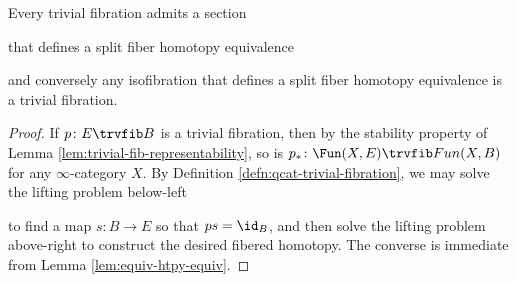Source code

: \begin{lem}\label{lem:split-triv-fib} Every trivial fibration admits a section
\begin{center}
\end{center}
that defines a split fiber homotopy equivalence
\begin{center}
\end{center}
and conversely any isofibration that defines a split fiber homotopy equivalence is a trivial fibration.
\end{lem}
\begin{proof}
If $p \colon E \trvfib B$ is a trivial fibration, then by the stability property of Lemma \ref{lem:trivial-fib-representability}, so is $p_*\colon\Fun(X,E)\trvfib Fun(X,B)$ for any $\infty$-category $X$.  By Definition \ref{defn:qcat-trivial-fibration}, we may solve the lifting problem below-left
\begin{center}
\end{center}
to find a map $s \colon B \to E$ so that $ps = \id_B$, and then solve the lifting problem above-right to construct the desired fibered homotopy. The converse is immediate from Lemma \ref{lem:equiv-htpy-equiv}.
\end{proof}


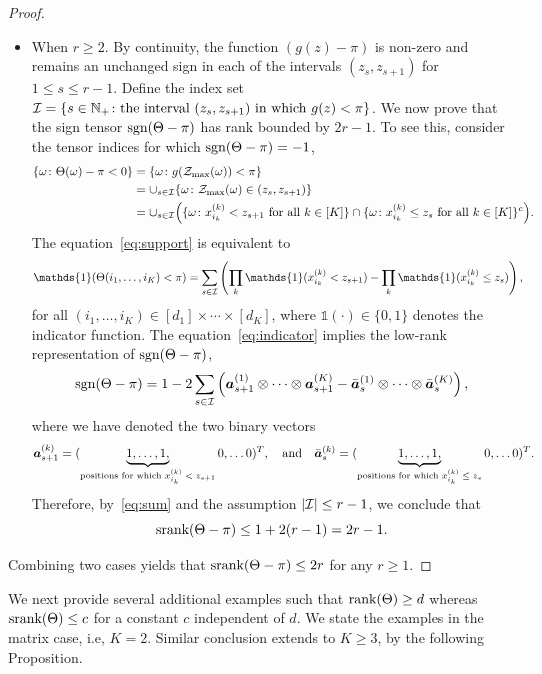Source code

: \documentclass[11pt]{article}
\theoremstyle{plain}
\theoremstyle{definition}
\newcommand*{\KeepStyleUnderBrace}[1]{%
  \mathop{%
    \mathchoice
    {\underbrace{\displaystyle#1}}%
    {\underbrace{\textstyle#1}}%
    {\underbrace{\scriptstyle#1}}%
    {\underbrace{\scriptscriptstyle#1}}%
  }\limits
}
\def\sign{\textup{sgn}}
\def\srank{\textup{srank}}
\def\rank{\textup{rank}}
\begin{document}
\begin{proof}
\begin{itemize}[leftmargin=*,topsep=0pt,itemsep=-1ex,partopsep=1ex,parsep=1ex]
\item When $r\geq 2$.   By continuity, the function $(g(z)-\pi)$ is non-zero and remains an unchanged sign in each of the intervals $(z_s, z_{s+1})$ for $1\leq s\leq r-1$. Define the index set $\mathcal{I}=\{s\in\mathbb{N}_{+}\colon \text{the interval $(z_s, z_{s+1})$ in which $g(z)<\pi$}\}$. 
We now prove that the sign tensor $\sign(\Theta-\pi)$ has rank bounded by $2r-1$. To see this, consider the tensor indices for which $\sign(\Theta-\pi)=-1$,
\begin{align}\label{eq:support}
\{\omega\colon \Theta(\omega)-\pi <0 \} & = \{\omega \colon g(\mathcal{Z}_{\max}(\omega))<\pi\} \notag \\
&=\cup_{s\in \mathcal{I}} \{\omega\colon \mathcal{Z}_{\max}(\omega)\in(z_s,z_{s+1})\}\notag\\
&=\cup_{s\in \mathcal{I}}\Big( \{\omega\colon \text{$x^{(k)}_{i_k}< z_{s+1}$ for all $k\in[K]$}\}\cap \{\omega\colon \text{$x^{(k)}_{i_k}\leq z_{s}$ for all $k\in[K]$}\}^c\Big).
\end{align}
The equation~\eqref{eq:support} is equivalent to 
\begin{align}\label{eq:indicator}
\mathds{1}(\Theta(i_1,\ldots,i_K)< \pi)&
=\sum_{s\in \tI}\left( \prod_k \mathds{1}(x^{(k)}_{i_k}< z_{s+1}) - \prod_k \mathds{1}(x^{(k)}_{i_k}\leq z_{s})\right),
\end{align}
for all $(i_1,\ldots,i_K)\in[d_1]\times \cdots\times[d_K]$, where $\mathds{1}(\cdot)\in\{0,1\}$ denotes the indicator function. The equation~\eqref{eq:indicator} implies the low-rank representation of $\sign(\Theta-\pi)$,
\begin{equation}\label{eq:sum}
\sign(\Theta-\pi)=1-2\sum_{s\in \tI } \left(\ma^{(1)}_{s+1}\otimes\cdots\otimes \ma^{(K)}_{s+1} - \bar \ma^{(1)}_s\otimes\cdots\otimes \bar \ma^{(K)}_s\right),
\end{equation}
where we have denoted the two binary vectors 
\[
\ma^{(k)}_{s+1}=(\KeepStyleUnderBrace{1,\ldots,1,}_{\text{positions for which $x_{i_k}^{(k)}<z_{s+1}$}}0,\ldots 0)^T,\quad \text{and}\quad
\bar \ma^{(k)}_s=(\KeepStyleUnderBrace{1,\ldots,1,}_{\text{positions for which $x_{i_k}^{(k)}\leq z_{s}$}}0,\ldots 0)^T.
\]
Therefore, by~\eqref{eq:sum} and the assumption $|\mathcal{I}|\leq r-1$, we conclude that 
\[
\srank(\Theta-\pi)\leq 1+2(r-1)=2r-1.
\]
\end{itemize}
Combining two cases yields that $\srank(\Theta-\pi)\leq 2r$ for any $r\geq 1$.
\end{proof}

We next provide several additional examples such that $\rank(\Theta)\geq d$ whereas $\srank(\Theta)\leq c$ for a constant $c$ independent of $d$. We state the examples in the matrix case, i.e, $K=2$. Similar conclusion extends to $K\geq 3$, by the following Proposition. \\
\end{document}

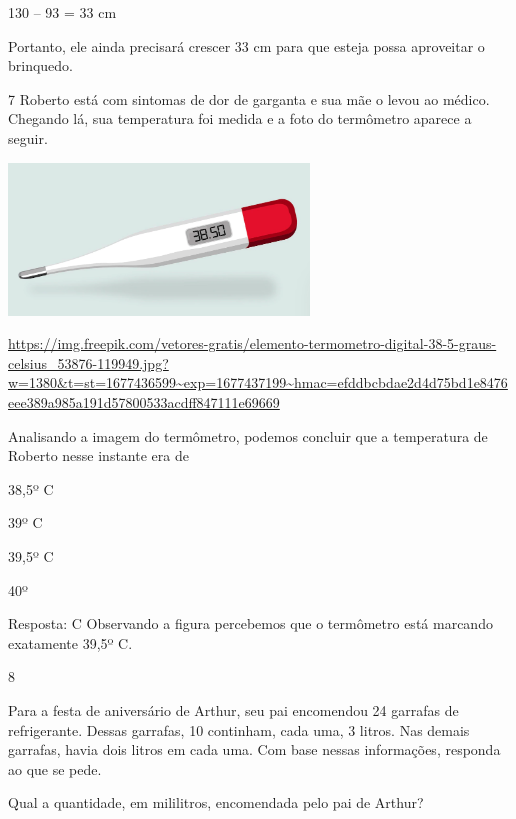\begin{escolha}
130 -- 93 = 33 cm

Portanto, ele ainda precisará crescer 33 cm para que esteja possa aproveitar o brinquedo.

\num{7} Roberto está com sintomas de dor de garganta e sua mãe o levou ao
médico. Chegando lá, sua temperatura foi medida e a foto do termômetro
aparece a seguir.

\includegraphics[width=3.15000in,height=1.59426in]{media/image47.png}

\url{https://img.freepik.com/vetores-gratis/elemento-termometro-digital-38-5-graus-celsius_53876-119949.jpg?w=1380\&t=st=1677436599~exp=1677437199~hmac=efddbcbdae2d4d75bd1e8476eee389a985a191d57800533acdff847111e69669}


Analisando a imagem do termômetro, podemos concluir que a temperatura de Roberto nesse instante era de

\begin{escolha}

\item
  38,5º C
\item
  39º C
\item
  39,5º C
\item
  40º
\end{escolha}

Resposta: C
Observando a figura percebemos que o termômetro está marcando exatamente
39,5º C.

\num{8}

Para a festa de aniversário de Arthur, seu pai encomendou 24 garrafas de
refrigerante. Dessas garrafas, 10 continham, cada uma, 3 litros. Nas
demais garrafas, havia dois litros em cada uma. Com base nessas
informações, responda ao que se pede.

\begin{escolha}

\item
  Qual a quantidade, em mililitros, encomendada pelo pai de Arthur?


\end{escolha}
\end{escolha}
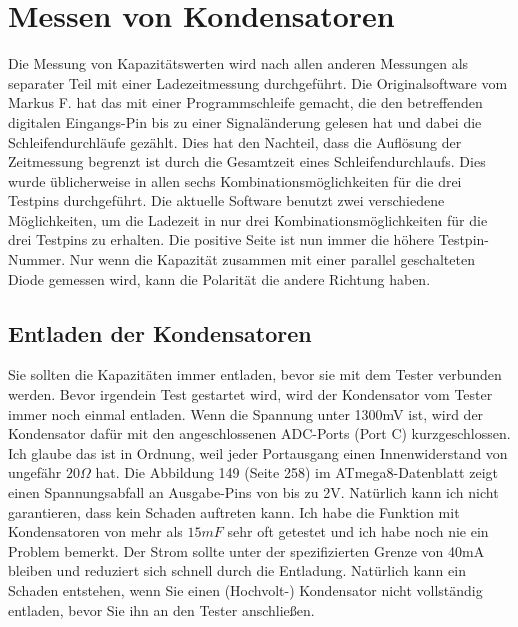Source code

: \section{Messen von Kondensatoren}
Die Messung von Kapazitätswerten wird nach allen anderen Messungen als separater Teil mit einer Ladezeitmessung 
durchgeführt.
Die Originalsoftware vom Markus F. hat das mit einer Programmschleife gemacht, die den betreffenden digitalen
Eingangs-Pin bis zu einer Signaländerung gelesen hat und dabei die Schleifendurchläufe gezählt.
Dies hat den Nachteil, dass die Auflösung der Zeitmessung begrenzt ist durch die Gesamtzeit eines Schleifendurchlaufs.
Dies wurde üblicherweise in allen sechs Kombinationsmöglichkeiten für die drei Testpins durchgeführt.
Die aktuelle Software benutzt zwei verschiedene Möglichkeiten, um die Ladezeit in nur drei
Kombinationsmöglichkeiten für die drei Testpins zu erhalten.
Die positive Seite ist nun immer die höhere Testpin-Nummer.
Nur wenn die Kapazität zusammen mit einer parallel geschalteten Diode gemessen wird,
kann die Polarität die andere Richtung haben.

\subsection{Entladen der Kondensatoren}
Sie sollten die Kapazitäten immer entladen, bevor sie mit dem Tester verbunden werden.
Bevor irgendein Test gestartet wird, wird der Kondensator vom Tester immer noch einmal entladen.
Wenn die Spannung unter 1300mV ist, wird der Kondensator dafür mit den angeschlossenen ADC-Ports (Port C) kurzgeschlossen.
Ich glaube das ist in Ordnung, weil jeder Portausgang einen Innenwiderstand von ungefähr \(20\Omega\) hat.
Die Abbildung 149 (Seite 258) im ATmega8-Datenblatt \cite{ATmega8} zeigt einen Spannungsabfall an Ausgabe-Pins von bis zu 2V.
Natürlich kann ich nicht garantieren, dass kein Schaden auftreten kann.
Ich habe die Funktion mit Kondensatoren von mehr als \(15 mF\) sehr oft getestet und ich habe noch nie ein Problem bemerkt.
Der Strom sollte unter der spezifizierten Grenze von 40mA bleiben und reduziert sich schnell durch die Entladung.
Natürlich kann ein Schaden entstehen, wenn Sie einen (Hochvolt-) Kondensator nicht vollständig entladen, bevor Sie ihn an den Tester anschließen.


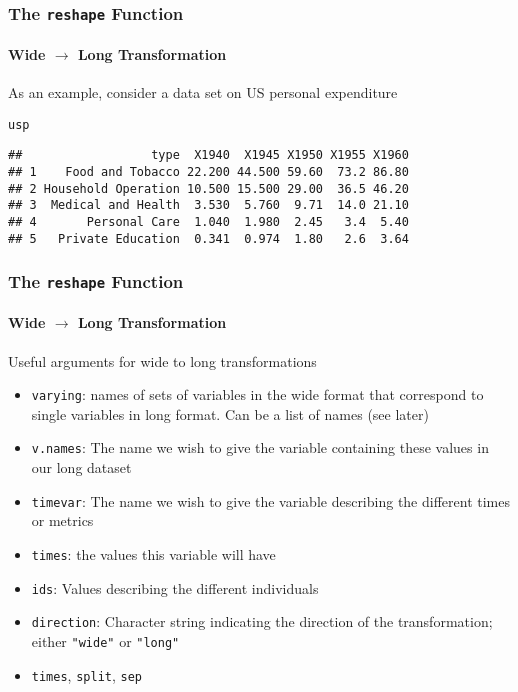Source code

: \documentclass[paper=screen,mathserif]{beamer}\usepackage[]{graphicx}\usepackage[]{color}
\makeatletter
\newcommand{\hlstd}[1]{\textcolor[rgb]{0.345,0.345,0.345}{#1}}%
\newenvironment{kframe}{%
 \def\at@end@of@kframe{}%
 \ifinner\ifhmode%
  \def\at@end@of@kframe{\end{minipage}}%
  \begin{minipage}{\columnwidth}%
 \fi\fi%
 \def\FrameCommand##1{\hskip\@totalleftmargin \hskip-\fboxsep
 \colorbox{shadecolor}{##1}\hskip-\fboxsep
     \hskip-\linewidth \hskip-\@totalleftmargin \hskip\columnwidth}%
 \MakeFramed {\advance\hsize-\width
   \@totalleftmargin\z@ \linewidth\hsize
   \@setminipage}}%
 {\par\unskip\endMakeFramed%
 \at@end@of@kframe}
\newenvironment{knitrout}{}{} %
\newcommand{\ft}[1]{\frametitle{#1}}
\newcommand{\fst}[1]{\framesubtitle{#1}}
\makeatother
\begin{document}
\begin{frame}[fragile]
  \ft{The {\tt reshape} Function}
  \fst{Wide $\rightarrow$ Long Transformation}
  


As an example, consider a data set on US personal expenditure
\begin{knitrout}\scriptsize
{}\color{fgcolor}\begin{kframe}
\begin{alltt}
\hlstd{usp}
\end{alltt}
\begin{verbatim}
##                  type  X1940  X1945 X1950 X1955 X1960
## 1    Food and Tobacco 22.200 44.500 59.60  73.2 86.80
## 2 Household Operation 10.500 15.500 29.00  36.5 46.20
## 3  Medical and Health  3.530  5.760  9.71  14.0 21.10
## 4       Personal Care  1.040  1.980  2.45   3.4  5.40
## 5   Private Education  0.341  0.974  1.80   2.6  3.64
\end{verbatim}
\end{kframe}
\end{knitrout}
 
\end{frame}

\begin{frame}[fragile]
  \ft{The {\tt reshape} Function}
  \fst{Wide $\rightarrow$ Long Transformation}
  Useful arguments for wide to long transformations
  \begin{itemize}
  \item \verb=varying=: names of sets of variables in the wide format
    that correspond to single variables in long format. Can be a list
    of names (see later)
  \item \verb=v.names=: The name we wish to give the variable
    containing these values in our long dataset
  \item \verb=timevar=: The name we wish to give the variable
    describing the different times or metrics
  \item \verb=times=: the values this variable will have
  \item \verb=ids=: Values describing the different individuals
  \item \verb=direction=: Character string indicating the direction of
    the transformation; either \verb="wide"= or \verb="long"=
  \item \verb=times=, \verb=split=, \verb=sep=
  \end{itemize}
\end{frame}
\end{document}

=-=-=

WHAT TO WORK ON: Across the material, report every line that has the word "eqref".

ANSWER BOX:
The equation~\eqref{eq:support} is equivalent to 
for all $(i_1,\ldots,i_K)\in[d_1]\times \cdots\times[d_K]$, where $\mathds{1}(\cdot)\in\{0,1\}$ denotes the indicator function. The equation~\eqref{eq:indicator} implies the low-rank representation of $\sign(\Theta-\pi)$,
Therefore, by~\eqref{eq:sum} and the assumption $|\mathcal{I}|\leq r-1$, we conclude that 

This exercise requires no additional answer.